Data transceiver 820 can receive the data and parameters from one or more sensors located proximate the drilling system or located elsewhere in the borehole or at a surface location. In some aspects, data transceiver 820 can receive various data from a computing system, for example, when a controller or computing system collects the data from the sensors and then communicates the data to data transceiver 820. The measurements collected by the sensors can be transformed into input parameters by the sensors, data transceiver 820, or another computing system.
Result transceiver 830 can communicate one or more calculated results, e.g., casing wear parameters, to one or more other systems, such as a geo-steering system, a geo-steering controller, a well site controller, a drilling controller, a rig controller, a computing system, a BHA, a drilling system, a user, or other borehole related systems. Other borehole related systems can include a computing system where casing wear modeler 810 is executing or be located in another computing system proximate or distant from casing modeler 810. Data transceiver 820 and result transceiver 830 can be, or can include, conventional interfaces configured for transmitting and receiving data. In some aspects, data transceiver 820 and result transceiver 830 can be combined into one transceiver. In some aspects, data transceiver 820, casing wear processor 825, and result transceiver 830 can be combined into one component. In some aspects, data transceiver 820 and result transceiver 830 can be implemented using communications interface 910 of FIG. 9 .

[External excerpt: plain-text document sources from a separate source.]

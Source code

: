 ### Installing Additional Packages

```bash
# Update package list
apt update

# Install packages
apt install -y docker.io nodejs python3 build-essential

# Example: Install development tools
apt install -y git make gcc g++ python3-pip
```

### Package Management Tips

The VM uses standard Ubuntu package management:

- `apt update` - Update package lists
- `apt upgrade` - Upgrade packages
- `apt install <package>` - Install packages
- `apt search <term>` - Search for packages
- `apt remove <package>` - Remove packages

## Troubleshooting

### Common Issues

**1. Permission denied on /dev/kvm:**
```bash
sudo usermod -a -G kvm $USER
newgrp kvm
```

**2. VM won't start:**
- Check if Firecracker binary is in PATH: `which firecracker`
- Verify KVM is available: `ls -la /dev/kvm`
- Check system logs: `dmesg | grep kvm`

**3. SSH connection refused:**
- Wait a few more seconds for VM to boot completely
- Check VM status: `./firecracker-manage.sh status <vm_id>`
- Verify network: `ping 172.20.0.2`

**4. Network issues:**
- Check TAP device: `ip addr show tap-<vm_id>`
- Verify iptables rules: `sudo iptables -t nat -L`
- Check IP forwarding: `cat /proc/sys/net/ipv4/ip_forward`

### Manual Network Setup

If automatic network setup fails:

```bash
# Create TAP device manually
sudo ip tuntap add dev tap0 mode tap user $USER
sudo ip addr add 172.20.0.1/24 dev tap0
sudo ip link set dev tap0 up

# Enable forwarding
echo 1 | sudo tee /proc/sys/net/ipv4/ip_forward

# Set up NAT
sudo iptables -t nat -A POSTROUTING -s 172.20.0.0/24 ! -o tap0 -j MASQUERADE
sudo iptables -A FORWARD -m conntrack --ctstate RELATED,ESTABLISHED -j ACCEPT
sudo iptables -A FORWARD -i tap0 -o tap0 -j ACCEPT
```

Casing wear processor 825 can implement the methods, processes, analysis, and algorithms as described herein utilizing the received data and input parameters, or at least some of the received data and input parameters, to determine, in some aspects, a casing wear parameter, to be used for a casing wear analysis. In some aspects, casing wear processor 825 can determine adjusted input parameters using an output from a machine learning system or deep neural network system. In some aspects, the machine learning system can be used to generate the casing wear parameter. In some aspects, casing wear processor 825 can use one or more algorithms and systems, such as a machine learning system, a deep neural network system, a decision tree algorithm, a random forest algorithm, a logistic regression algorithm, a linear algorithm, a stochastic algorithm, and other statistical algorithms. In some aspects, casing wear processor 825 can utilize a weight distribution model to ascertain the casing wear parameter when one or more of the input parameters are uncertain or estimated.
In some aspects, casing wear processor 825 can be implemented using instructions and data utilizing processor 930 of FIG. 9 . In some aspects, casing wear processor 825 can implement one or more of the functions described in functional flow 400 of FIG. 4 , functional flow 500 of FIG. 5 , method 600 of FIG. 6 , or method 700 of FIG. 7 . A memory or data storage of casing wear processor 825 or casing wear modeler 810 can be configured to store the processes and algorithms for directing the operation of casing wear processor 825.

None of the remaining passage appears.